By: James Smith
There’s no doubting that we live in a golden age of technology. We have access to more information and cooler gadgets than anyone in the history of our planet has ever had before. And innovations are only coming more and more quickly. Just think: fifteen years ago, the Internet barely even existed; today, we can’t imagine living without it.
That being so, it’s easy to forget that our ancestors were pretty smart too, and that, however much like sorcery our current inventions may seem, they’re in some ways less revolutionary than what past inventors have accomplished. So, the Daily Lounge presents -- four of the greatest inventions in history:
Compass There was a long, dark period of history when our ancestors wandered around aimlessly and used the stars to figure out what direction they were going in -- perhaps one of the reasons that the Jews wandered for forty years in the desert trying to complete a journey that today should probably take ten hours. Then, somewhere around the year 1000, someone realized that certain magnets always pointed in the same direction, and that direction was always north. How important was that invention? It only made long-distance navigation possible on a large scale.

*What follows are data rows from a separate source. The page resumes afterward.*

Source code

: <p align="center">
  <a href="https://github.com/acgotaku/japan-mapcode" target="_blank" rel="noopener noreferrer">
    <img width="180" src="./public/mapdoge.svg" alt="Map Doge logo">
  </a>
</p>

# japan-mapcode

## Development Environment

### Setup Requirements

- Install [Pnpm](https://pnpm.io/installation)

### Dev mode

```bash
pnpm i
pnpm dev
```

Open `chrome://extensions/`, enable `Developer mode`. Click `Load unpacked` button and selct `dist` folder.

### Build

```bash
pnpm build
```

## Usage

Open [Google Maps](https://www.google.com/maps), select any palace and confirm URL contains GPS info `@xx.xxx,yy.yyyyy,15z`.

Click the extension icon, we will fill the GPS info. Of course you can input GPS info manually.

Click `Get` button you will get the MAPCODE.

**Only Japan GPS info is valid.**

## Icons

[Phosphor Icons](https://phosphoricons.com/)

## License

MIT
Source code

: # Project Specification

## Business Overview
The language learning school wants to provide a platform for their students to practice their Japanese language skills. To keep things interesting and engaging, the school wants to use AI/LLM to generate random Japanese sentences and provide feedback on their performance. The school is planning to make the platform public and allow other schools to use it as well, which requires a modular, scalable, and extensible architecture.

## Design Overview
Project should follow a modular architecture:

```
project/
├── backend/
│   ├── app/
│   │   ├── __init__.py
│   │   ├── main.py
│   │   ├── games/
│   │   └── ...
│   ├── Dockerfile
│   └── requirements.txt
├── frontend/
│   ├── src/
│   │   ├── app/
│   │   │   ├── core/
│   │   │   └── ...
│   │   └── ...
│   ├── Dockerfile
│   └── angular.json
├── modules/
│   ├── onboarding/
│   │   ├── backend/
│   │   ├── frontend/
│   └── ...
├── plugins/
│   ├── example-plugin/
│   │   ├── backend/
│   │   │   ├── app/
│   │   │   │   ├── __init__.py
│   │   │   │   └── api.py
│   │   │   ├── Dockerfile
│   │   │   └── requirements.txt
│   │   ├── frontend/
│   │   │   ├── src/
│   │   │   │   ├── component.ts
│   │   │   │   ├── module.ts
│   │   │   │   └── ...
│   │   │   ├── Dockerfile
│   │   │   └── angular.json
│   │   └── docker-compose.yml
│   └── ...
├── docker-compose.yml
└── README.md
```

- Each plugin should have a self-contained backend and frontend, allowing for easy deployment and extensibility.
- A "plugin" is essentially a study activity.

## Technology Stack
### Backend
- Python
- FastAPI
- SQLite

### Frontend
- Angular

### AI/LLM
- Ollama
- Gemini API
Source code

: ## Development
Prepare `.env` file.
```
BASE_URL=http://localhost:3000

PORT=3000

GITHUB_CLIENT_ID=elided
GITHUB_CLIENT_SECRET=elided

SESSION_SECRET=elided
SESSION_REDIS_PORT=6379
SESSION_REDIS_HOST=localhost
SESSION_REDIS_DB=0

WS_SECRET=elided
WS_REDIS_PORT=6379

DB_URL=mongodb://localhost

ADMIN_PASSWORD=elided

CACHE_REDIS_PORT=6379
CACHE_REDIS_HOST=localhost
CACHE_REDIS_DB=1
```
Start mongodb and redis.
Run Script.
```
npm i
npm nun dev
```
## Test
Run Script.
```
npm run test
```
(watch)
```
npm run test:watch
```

Printing Press Not quite as big a deal as written language, we give you. But when Johannes Gutenberg introduced movable type to Europe in 1439, and then spent the following years tinkering with the various elements that would become the printing press, he transformed the face of Europe, and the world, forever. Suddenly it was possible to mass-produce books, to educate large numbers of people, to communicate through mass media, to transmit knowledge via the page. Not only did Gutenberg create mass media, he made the expansion of the human mind possible.
Interchangeable Parts We’ve all heard of Eli Whitney and how he invented the cotton gin. Somehow, though, his more significant invention, the development of interchangeable parts, is often overlooked. In 1801, Whitney presented to the United States Congress ten rifles, which he disassembled, mixed up, and reassembled in front of them. The result was a process that allowed for large-scale manufacture of almost any device -- and, probably, allowed the manufacturing-heavy North to win the Civil War. Whitney was never able to develop the economies of scale to make interchangeable parts practical, but today the idea is at the heart of all manufacturing worldwide.
Space Shuttle They could have stopped inventing stuff after the moon landing and it would have been all right. Amazing as cell phones and the Internet are, no technological achievement we accomplish will ever reach the simple inconceivability of launching a person into space to walk on the moon. (Until we start establishing colonies on Mars, of course). Neil Armstrong setting foot on the moon may have been the pinnacle of human technological achievement.